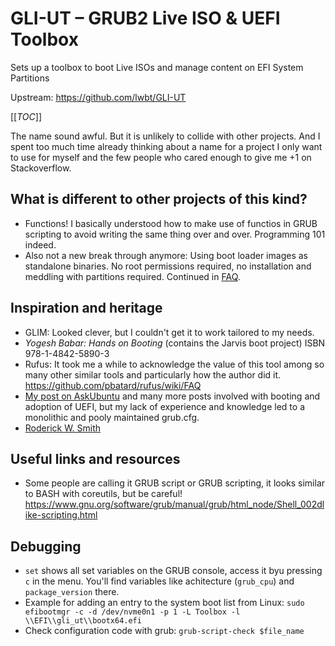 # GLI-UT – GRUB2 Live ISO & UEFI Toolbox

Sets up a toolbox to boot Live ISOs and manage content on EFI System Partitions

Upstream: https://github.com/lwbt/GLI-UT

[[_TOC_]]

The name sound awful. But it is unlikely to collide with other projects. And I
spent too much time already thinking about a name for a project I only want to
use for myself and the few people who cared enough to give me +1 on
Stackoverflow.


## What is different to other projects of this kind?

- Functions! I basically understood how to make use of functios in GRUB
  scripting to avoid writing the same thing over and over. Programming 101
  indeed.
- Also not a new break through anymore: Using boot loader images as standalone
  binaries. No root permissions required, no installation and meddling with
  partitions required. Continued in [FAQ](./FAQ.md).


## Inspiration and heritage

- GLIM: Looked clever, but I couldn't get it to work tailored to my needs.
- *Yogesh Babar: Hands on Booting* (contains the Jarvis boot project) ISBN
  978-1-4842-5890-3
- Rufus: It took me a while to acknowledge the value of this tool among so
  many other similar tools and particularly how the author did it.
  https://github.com/pbatard/rufus/wiki/FAQ
- [My post on AskUbuntu](https://askubuntu.com/a/395880) and many more posts
  involved with booting and adoption of UEFI, but my lack of experience and
  knowledge led to a monolithic and pooly maintained grub.cfg.
- [Roderick W. Smith](https://www.rodsbooks.com/)


## Useful links and resources

- Some people are calling it GRUB script or GRUB scripting, it looks similar to
  BASH with coreutils, but be careful!
  https://www.gnu.org/software/grub/manual/grub/html_node/Shell_002dlike-scripting.html


## Debugging

- `set` shows all set variables on the GRUB console, access it byu pressing `c`
  in the menu. You'll find variables like achitecture (`grub_cpu`) and
  `package_version` there.
- Example for adding an entry to the system boot list from Linux:
  `sudo efibootmgr -c -d /dev/nvme0n1 -p 1 -L Toolbox -l \\EFI\\gli_ut\\bootx64.efi`
- Check configuration code with grub:
  `grub-script-check $file_name`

What you have to do:
The answer is the line with "efibootmgr -c -d" plus every line after it, printed exactly as they appear above.

Exercise output:
  `sudo efibootmgr -c -d /dev/nvme0n1 -p 1 -L Toolbox -l \\EFI\\gli_ut\\bootx64.efi`
- Check configuration code with grub:
  `grub-script-check $file_name`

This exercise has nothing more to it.